An exact copy of all the data is the required output.
(Beginning of RECORDS TO PROCESS)
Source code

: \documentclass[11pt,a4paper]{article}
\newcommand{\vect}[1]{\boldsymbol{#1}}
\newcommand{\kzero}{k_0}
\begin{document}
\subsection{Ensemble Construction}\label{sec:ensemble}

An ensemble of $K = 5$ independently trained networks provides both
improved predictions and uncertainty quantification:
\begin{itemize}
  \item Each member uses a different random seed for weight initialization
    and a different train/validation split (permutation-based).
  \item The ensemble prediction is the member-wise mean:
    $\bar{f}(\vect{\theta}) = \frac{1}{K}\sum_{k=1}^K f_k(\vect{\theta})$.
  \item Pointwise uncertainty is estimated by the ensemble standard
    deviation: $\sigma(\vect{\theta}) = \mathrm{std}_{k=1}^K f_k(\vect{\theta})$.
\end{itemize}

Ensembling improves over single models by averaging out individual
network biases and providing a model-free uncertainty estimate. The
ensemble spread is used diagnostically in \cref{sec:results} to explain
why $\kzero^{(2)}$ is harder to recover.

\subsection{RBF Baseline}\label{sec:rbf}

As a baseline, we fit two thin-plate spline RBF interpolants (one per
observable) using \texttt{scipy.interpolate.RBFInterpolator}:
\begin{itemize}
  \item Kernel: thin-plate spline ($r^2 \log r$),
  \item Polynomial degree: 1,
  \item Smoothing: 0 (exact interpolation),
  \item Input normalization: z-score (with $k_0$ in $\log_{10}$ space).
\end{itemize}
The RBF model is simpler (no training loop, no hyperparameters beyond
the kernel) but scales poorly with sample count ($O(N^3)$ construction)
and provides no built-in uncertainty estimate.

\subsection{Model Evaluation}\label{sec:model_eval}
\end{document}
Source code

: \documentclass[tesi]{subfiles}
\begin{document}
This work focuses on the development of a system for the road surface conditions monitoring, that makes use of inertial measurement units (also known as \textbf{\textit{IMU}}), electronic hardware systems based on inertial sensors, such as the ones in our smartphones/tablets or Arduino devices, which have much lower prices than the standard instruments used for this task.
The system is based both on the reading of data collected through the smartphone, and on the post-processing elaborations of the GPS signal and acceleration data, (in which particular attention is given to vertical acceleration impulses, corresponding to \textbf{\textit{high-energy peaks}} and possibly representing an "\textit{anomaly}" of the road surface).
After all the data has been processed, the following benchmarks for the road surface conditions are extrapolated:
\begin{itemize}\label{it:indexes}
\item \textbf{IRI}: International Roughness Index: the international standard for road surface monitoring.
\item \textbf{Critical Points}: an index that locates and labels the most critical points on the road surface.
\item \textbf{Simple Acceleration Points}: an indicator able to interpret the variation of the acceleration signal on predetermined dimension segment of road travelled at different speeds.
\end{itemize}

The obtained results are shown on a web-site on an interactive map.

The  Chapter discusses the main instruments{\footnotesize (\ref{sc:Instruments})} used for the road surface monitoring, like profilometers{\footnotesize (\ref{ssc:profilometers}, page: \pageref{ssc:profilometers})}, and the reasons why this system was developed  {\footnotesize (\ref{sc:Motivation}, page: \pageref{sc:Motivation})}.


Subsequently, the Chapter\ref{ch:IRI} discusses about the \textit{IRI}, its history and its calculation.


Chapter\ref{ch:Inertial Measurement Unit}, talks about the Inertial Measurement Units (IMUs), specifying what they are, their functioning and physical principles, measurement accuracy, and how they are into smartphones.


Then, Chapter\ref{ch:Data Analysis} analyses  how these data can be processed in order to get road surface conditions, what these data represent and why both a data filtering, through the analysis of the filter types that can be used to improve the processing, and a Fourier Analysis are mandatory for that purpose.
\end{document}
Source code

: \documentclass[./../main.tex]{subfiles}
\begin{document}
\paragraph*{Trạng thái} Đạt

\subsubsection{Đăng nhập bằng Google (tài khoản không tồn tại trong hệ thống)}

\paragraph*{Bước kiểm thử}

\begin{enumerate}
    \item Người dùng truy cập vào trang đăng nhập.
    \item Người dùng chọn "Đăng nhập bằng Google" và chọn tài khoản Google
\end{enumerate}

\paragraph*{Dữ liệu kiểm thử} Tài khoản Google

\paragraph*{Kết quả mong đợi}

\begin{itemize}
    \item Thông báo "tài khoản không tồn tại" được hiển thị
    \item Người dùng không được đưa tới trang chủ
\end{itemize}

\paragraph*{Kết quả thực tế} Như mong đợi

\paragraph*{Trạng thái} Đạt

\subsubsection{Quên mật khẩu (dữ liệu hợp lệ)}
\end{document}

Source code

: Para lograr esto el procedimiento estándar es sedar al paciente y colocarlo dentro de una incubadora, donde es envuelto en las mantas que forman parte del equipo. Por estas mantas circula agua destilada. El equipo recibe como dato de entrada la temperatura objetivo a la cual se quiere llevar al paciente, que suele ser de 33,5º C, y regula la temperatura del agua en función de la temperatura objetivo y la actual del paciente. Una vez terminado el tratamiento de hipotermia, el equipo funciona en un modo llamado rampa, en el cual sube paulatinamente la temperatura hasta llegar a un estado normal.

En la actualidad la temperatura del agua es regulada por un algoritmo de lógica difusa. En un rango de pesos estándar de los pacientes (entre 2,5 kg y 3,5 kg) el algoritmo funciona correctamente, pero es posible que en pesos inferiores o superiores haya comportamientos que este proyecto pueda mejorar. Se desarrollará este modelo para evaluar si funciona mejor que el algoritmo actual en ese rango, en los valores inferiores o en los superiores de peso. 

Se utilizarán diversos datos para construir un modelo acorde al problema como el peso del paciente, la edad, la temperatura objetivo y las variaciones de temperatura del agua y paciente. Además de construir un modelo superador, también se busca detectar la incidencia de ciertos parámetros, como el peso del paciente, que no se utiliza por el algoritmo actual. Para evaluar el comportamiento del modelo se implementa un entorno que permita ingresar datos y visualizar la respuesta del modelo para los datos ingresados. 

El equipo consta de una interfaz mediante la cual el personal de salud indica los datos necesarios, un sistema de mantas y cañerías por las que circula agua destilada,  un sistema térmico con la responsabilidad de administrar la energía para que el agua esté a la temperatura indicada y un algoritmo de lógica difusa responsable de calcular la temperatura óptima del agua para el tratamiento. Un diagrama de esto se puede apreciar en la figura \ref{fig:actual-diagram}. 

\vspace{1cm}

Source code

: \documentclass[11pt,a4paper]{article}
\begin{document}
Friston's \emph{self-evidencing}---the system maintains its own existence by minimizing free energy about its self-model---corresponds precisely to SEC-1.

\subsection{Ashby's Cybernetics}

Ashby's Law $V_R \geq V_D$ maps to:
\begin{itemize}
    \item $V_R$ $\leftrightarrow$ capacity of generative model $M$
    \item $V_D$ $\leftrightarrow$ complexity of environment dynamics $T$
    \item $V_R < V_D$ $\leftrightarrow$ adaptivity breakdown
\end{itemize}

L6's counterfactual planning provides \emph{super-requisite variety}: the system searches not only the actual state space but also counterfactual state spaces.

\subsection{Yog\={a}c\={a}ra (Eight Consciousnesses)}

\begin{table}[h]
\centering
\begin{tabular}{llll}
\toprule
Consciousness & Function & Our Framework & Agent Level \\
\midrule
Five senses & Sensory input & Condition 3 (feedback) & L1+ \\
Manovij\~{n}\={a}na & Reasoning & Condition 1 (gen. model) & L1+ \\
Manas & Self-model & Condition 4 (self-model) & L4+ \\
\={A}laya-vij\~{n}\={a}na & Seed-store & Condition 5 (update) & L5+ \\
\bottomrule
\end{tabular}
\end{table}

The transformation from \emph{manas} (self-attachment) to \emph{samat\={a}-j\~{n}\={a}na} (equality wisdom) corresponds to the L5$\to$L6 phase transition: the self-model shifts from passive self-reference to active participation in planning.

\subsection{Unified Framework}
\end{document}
(End of RECORDS TO PROCESS)
> [EXERCISE RESULT]:
Source code

: \documentclass[11pt,a4paper]{article}
\newcommand{\vect}[1]{\boldsymbol{#1}}
\newcommand{\kzero}{k_0}
\begin{document}
\subsection{Ensemble Construction}\label{sec:ensemble}

An ensemble of $K = 5$ independently trained networks provides both
improved predictions and uncertainty quantification:
\begin{itemize}
  \item Each member uses a different random seed for weight initialization
    and a different train/validation split (permutation-based).
  \item The ensemble prediction is the member-wise mean:
    $\bar{f}(\vect{\theta}) = \frac{1}{K}\sum_{k=1}^K f_k(\vect{\theta})$.
  \item Pointwise uncertainty is estimated by the ensemble standard
    deviation: $\sigma(\vect{\theta}) = \mathrm{std}_{k=1}^K f_k(\vect{\theta})$.
\end{itemize}

Ensembling improves over single models by averaging out individual
network biases and providing a model-free uncertainty estimate. The
ensemble spread is used diagnostically in \cref{sec:results} to explain
why $\kzero^{(2)}$ is harder to recover.

\subsection{RBF Baseline}\label{sec:rbf}

As a baseline, we fit two thin-plate spline RBF interpolants (one per
observable) using \texttt{scipy.interpolate.RBFInterpolator}:
\begin{itemize}
  \item Kernel: thin-plate spline ($r^2 \log r$),
  \item Polynomial degree: 1,
  \item Smoothing: 0 (exact interpolation),
  \item Input normalization: z-score (with $k_0$ in $\log_{10}$ space).
\end{itemize}
The RBF model is simpler (no training loop, no hyperparameters beyond
the kernel) but scales poorly with sample count ($O(N^3)$ construction)
and provides no built-in uncertainty estimate.

\subsection{Model Evaluation}\label{sec:model_eval}
\end{document}
Source code

: \documentclass[tesi]{subfiles}
\begin{document}
This work focuses on the development of a system for the road surface conditions monitoring, that makes use of inertial measurement units (also known as \textbf{\textit{IMU}}), electronic hardware systems based on inertial sensors, such as the ones in our smartphones/tablets or Arduino devices, which have much lower prices than the standard instruments used for this task.
The system is based both on the reading of data collected through the smartphone, and on the post-processing elaborations of the GPS signal and acceleration data, (in which particular attention is given to vertical acceleration impulses, corresponding to \textbf{\textit{high-energy peaks}} and possibly representing an "\textit{anomaly}" of the road surface).
After all the data has been processed, the following benchmarks for the road surface conditions are extrapolated:
\begin{itemize}\label{it:indexes}
\item \textbf{IRI}: International Roughness Index: the international standard for road surface monitoring.
\item \textbf{Critical Points}: an index that locates and labels the most critical points on the road surface.
\item \textbf{Simple Acceleration Points}: an indicator able to interpret the variation of the acceleration signal on predetermined dimension segment of road travelled at different speeds.
\end{itemize}

The obtained results are shown on a web-site on an interactive map.

The  Chapter discusses the main instruments{\footnotesize (\ref{sc:Instruments})} used for the road surface monitoring, like profilometers{\footnotesize (\ref{ssc:profilometers}, page: \pageref{ssc:profilometers})}, and the reasons why this system was developed  {\footnotesize (\ref{sc:Motivation}, page: \pageref{sc:Motivation})}.


Subsequently, the Chapter\ref{ch:IRI} discusses about the \textit{IRI}, its history and its calculation.


Chapter\ref{ch:Inertial Measurement Unit}, talks about the Inertial Measurement Units (IMUs), specifying what they are, their functioning and physical principles, measurement accuracy, and how they are into smartphones.


Then, Chapter\ref{ch:Data Analysis} analyses  how these data can be processed in order to get road surface conditions, what these data represent and why both a data filtering, through the analysis of the filter types that can be used to improve the processing, and a Fourier Analysis are mandatory for that purpose.
\end{document}
Source code

: \documentclass[./../main.tex]{subfiles}
\begin{document}
\paragraph*{Trạng thái} Đạt

\subsubsection{Đăng nhập bằng Google (tài khoản không tồn tại trong hệ thống)}

\paragraph*{Bước kiểm thử}

\begin{enumerate}
    \item Người dùng truy cập vào trang đăng nhập.
    \item Người dùng chọn "Đăng nhập bằng Google" và chọn tài khoản Google
\end{enumerate}

\paragraph*{Dữ liệu kiểm thử} Tài khoản Google

\paragraph*{Kết quả mong đợi}

\begin{itemize}
    \item Thông báo "tài khoản không tồn tại" được hiển thị
    \item Người dùng không được đưa tới trang chủ
\end{itemize}

\paragraph*{Kết quả thực tế} Như mong đợi

\paragraph*{Trạng thái} Đạt

\subsubsection{Quên mật khẩu (dữ liệu hợp lệ)}
\end{document}

Source code

: Para lograr esto el procedimiento estándar es sedar al paciente y colocarlo dentro de una incubadora, donde es envuelto en las mantas que forman parte del equipo. Por estas mantas circula agua destilada. El equipo recibe como dato de entrada la temperatura objetivo a la cual se quiere llevar al paciente, que suele ser de 33,5º C, y regula la temperatura del agua en función de la temperatura objetivo y la actual del paciente. Una vez terminado el tratamiento de hipotermia, el equipo funciona en un modo llamado rampa, en el cual sube paulatinamente la temperatura hasta llegar a un estado normal.

En la actualidad la temperatura del agua es regulada por un algoritmo de lógica difusa. En un rango de pesos estándar de los pacientes (entre 2,5 kg y 3,5 kg) el algoritmo funciona correctamente, pero es posible que en pesos inferiores o superiores haya comportamientos que este proyecto pueda mejorar. Se desarrollará este modelo para evaluar si funciona mejor que el algoritmo actual en ese rango, en los valores inferiores o en los superiores de peso. 

Se utilizarán diversos datos para construir un modelo acorde al problema como el peso del paciente, la edad, la temperatura objetivo y las variaciones de temperatura del agua y paciente. Además de construir un modelo superador, también se busca detectar la incidencia de ciertos parámetros, como el peso del paciente, que no se utiliza por el algoritmo actual. Para evaluar el comportamiento del modelo se implementa un entorno que permita ingresar datos y visualizar la respuesta del modelo para los datos ingresados. 

El equipo consta de una interfaz mediante la cual el personal de salud indica los datos necesarios, un sistema de mantas y cañerías por las que circula agua destilada,  un sistema térmico con la responsabilidad de administrar la energía para que el agua esté a la temperatura indicada y un algoritmo de lógica difusa responsable de calcular la temperatura óptima del agua para el tratamiento. Un diagrama de esto se puede apreciar en la figura \ref{fig:actual-diagram}. 

\vspace{1cm}

Source code

: \documentclass[11pt,a4paper]{article}
\begin{document}
Friston's \emph{self-evidencing}---the system maintains its own existence by minimizing free energy about its self-model---corresponds precisely to SEC-1.

\subsection{Ashby's Cybernetics}

Ashby's Law $V_R \geq V_D$ maps to:
\begin{itemize}
    \item $V_R$ $\leftrightarrow$ capacity of generative model $M$
    \item $V_D$ $\leftrightarrow$ complexity of environment dynamics $T$
    \item $V_R < V_D$ $\leftrightarrow$ adaptivity breakdown
\end{itemize}

L6's counterfactual planning provides \emph{super-requisite variety}: the system searches not only the actual state space but also counterfactual state spaces.

\subsection{Yog\={a}c\={a}ra (Eight Consciousnesses)}

\begin{table}[h]
\centering
\begin{tabular}{llll}
\toprule
Consciousness & Function & Our Framework & Agent Level \\
\midrule
Five senses & Sensory input & Condition 3 (feedback) & L1+ \\
Manovij\~{n}\={a}na & Reasoning & Condition 1 (gen. model) & L1+ \\
Manas & Self-model & Condition 4 (self-model) & L4+ \\
\={A}laya-vij\~{n}\={a}na & Seed-store & Condition 5 (update) & L5+ \\
\bottomrule
\end{tabular}
\end{table}

The transformation from \emph{manas} (self-attachment) to \emph{samat\={a}-j\~{n}\={a}na} (equality wisdom) corresponds to the L5$\to$L6 phase transition: the self-model shifts from passive self-reference to active participation in planning.

\subsection{Unified Framework}
\end{document}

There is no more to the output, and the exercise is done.